This is a very deferential standard of review and is the standard properly applied in this case by the district court and this court as to the arbitrator's interpretation of the contract. In this case, the interpretation called for was whether the facts as found by the arbitrator constituted "just cause" for discharge of Brinker. However, the second issue--whether a collective bargaining agreement which allows reinstatement of Brinker violates public policy and should not be enforced--is a question for the courts. The arbitrator could not and did not consider the question of whether reinstatement of Brinker violates public policy. That issue was properly first considered by the district court below and, as a question of law, is to be reviewed de novo by this court.
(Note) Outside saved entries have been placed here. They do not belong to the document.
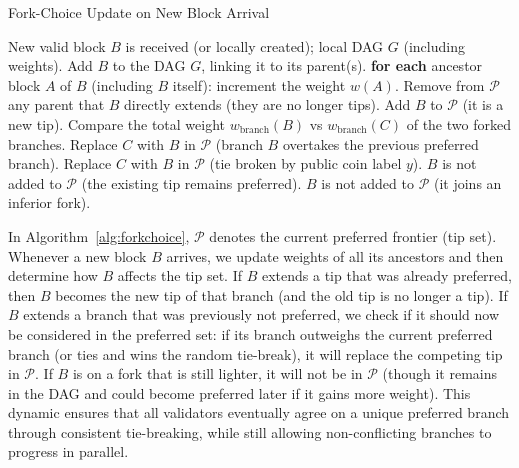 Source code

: \begin{algorithm}[t]
\caption{Fork-Choice Update on New Block Arrival}\label{alg:forkchoice}
\begin{algorithmic}[1]
\Require New valid block $B$ is received (or locally created); local DAG $G$ (including weights).
\State Add $B$ to the DAG $G$, linking it to its parent(s). 
\State \textbf{for each} ancestor block $A$ of $B$ (including $B$ itself): increment the weight $w(A)$.
\State Remove from $\mathcal{P}$ any parent that $B$ directly extends (they are no longer tips).
    \State Add $B$ to $\mathcal{P}$ (it is a new tip).
    \State Compare the total weight $w_{\text{branch}}(B)$ vs $w_{\text{branch}}(C)$ of the two forked branches.
        \State Replace $C$ with $B$ in $\mathcal{P}$ (branch $B$ overtakes the previous preferred branch).
            \State Replace $C$ with $B$ in $\mathcal{P}$ (tie broken by public coin label $y$).
        \Else 
            \State $B$ is not added to $\mathcal{P}$ (the existing tip remains preferred).
        \EndIf
    \Else 
        \State $B$ is not added to $\mathcal{P}$ (it joins an inferior fork).
    \EndIf
\EndIf
\end{algorithmic}
\end{algorithm}

\noindent In Algorithm~\ref{alg:forkchoice}, $\mathcal{P}$ denotes the current preferred frontier (tip set). Whenever a new block $B$ arrives, we update weights of all its ancestors and then determine how $B$ affects the tip set. If $B$ extends a tip that was already preferred, then $B$ becomes the new tip of that branch (and the old tip is no longer a tip). If $B$ extends a branch that was previously not preferred, we check if it should now be considered in the preferred set: if its branch outweighs the current preferred branch (or ties and wins the random tie-break), it will replace the competing tip in $\mathcal{P}$. If $B$ is on a fork that is still lighter, it will not be in $\mathcal{P}$ (though it remains in the DAG and could become preferred later if it gains more weight). This dynamic ensures that all validators eventually agree on a unique preferred branch through consistent tie-breaking, while still allowing non-conflicting branches to progress in parallel.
The arbitrator stated that the use of marijuana in the work place is a serious and dischargeable offense even without written work rules proscribing this activity. However, he found that the facts in this case do not warrant discharge. He found that the employee engaged in only one incident of smoking marijuana, and that he had no prior discipline and a good work record.2 The arbitrator also found, and it is undisputed, that there were no company rules prohibiting this conduct. Further, there was no evidence presented that the smoking created a hazardous situation for the employee, other employees, or other third parties. The arbitrator also found that there was a lack of confrontation and due process in the beginning stages of the grievance procedure. Finally, there was some discussion at the hearing as to alleged inconsistencies by the company in its past handling of marijuana smoking, but that issue was not resolved by the arbitrator.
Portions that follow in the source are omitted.